In recent years, methods have been developed for modelling repeated observations of a categorical response obtained over time on the same individual. Although situations in which the repeated response is binary or Poisson have been studied extensively, relatively little attention has been given to polytomous categorical response variable. In this paper, we extend the estimating equations initially developed for clustered discrete data by Liang and Zeger (1986, Biometrika 73, 13-22), and subsequently extended by Prentice (1988, Biometrics 44, 1033-1048), to polytomous response variables. Under certain assumptions, we illustrate that these estimating equations simplify to the weighted least squares (WLS) equations formalized by Koch et al. (1977, Biometrics 33, 133-158). This connection provides a formal framework for obtaining iterated weighted least squares model parameter estimates. Cumulative logit models are developed and applied to a representative longitudinal data set. Simulation results comparing WLS, an iterative form of WLS, and independence estimating equations using a robust estimate of the variance are presented.

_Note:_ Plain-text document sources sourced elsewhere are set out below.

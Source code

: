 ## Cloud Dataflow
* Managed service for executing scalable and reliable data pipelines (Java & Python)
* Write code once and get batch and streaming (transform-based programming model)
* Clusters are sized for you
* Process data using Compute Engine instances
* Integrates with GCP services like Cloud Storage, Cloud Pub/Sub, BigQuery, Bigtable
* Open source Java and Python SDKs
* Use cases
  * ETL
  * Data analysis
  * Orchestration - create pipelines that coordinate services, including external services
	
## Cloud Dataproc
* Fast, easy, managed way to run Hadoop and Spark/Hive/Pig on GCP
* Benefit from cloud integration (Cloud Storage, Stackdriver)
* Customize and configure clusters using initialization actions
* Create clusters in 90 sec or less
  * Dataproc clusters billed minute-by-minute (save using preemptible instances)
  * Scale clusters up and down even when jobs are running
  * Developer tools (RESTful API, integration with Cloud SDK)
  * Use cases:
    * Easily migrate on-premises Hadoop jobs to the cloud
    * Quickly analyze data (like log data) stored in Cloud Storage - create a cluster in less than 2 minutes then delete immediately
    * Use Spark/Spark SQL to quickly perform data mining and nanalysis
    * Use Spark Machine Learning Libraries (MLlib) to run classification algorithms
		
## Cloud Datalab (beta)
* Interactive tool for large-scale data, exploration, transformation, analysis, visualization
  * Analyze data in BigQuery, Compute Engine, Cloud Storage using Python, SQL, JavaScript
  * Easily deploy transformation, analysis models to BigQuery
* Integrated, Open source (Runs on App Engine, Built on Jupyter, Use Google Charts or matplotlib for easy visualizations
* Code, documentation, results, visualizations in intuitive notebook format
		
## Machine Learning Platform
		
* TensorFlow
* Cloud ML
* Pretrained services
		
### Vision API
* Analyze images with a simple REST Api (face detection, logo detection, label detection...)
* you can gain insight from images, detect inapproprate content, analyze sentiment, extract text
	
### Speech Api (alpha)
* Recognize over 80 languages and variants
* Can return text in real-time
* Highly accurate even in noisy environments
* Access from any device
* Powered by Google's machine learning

近年来,已开发出一些方法来对同一受试者随时间获得的分类反应的重复观测值进行建模。尽管对重复反应为二元或泊松分布的情况已进行了广泛研究,但对多分类反应变量的关注相对较少。在本文中,我们将最初由Liang和Zeger(1986年,《生物统计学》73卷,第13 - 22页)为聚类离散数据开发、随后由Prentice(1988年,《生物统计学》44卷,第1033 - 1048页)扩展的估计方程扩展到多分类反应变量。在某些假设下,我们说明这些估计方程简化为Koch等人(1977年,《生物统计学》33卷,第133 - 158页)形式化的加权最小二乘(WLS)方程。这种联系为获得迭代加权最小二乘模型参数估计提供了一个正式框架。开发了累积对数模型并将其应用于一个具有代表性的纵向数据集。给出了比较WLS、WLS的一种迭代形式以及使用稳健方差估计的独立性估计方程的模拟结果。